Fog is bad weather, but do the airlines only fly when it's sunny and not a cloud in the sky? Having fog is not an extraordinary event. Bad weather, in the context of EU 261 is a freak or wholly exceptional. Fog certainly does not fall into that category. Even the Icelandic volcano a few years ago was not extraordinary once the courts ruled on it and Ryanair, along with a host of others were forced to pay out. 

Ryanair does not make the choice of what gets paid and what doesn't. The EU legislation and the courts do that. As I wrote previously, under law they have to tell you a specific reason. From what you have written they have not done that. Until they provide that information to you, it's nothing but guess work as to why they cancelled your flight.


----------



## FranE (Feb 8, 2018)

I suspect the reason for the problem is that your insurance won't pay out if someone else is liable to compensate you. Check with the ins.company, but that's often the case with any insurance.

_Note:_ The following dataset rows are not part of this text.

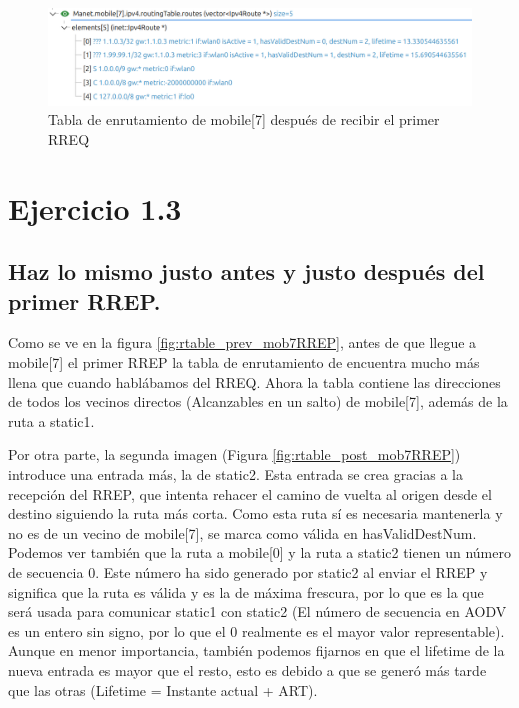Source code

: \begin{figure}[H]
    \centering
    \includegraphics[width=125mm, scale=0.75]{imaxes/aodv/ejercicio2_2.png}
    \caption{Tabla de enrutamiento de mobile[7] después de recibir el primer RREQ}
    \label{fig:rtable_post_mob7}
\end{figure}

\vspace{1.25cm}
\section{Ejercicio 1.3}

\subsection{Haz lo mismo justo antes y justo después del primer RREP.}

Como se ve en la figura \ref{fig:rtable_prev_mob7RREP}, antes de que llegue a mobile[7] el primer RREP la tabla de enrutamiento de encuentra mucho más llena que cuando hablábamos del RREQ. Ahora la tabla contiene las direcciones de todos los vecinos directos (Alcanzables en un salto) de mobile[7], además de la ruta a static1.

Por otra parte, la segunda imagen (Figura \ref{fig:rtable_post_mob7RREP}) introduce una entrada más, la de static2. Esta entrada se crea gracias a la recepción del RREP, que intenta rehacer el camino de vuelta al origen desde el destino siguiendo la ruta más corta. Como esta ruta sí es necesaria mantenerla y no es de un vecino de mobile[7], se marca como válida en hasValidDestNum. Podemos ver también que la ruta a mobile[0] y la ruta a static2 tienen un número de secuencia 0. Este número ha sido generado por static2 al enviar el RREP y significa que la ruta es válida y es la de máxima frescura, por lo que es la que será usada para comunicar static1 con static2 (El número de secuencia en AODV es un entero sin signo, por lo que el 0 realmente es el mayor valor representable). Aunque en menor importancia, también podemos fijarnos en que el lifetime de la nueva entrada es mayor que el resto, esto es debido a que se generó más tarde que las otras (Lifetime = Instante actual + ART).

Here's what Ryanair say on their claim form:

_Ryanair is entitled to refuse compensation when:

*we can prove* that the cancellation is caused by extraordinary
circumstances which could not have been avoided even if all
reasonable measures had been taken by Ryanair, including
not limited to political instability, safety and security reasons, weather
disruption, labour disputes or failure or delay of air traffic control
facilities._

I suspect the only way you'll get the reason from Ryanair is if you make a claim.

So your insurance co. may want you to make a claim against Ryanair, so they can see the reason for the refusal, before they accept a claim from you.

I suggest you have a word with your insurance co., find out if this is what they want, and if there is any time limit on making the claim for a cancelled flight. If so, ask them to make a note of your phone call and extend that time limit, in case the claim against Ryanair is not settled before your time runs out.


----------



## Megsmum (Sep 9, 2012)

FranE said:


> I suspect the reason for the problem is that your insurance won't pay out if someone else is liable to compensate you. Check with the ins.company, but that's often the case with any insurance.
> 
> Here's what Ryanair say on their claim form:
> 
> ...



Makes sense

Virgin lost my suitcase years ago. I went to claim on my insurance but was told I had to go through Virgin first as they were liable for the loss. Took me about six months to get the meager compensation offered


----------



## jimenato (Nov 21, 2009)

Phil Squares said:


> Fog is bad weather, but do the airlines only fly when it's sunny and not a cloud in the sky? * Having fog is not an extraordinary event. Bad weather, in the context of EU 261 is a freak or wholly exceptional. Fog certainly does not fall into that category. Even the Icelandic volcano a few years ago was not extraordinary once the courts ruled on it and Ryanair, along with a host of others were forced to pay out.
> *
> Ryanair does not make the choice of what gets paid and what doesn't. The EU legislation and the courts do that. As I wrote previously, under law they have to tell you a specific reason. From what you have written they have not done that. Until they provide that information to you, it's nothing but guess work as to why they cancelled your flight.


Are you able to substantiate that? Only I can't find anything myself. 

You should get a refund, accommodation, food and so on whatever the reason for the delay but, as far as I am aware, NOT the mandatory _extra_ monetary compensations are talking about. This includes the Icelandic volcanic ash and things like fog. 

This is Martin Lewis' MoneySavingExpert on the subject...



> Will I get extra compensation?
> 
> You should get food if stuck at the airport for over two hours for a short-haul flight, for up to four hours on medium/long haul.
> 
> ...


----------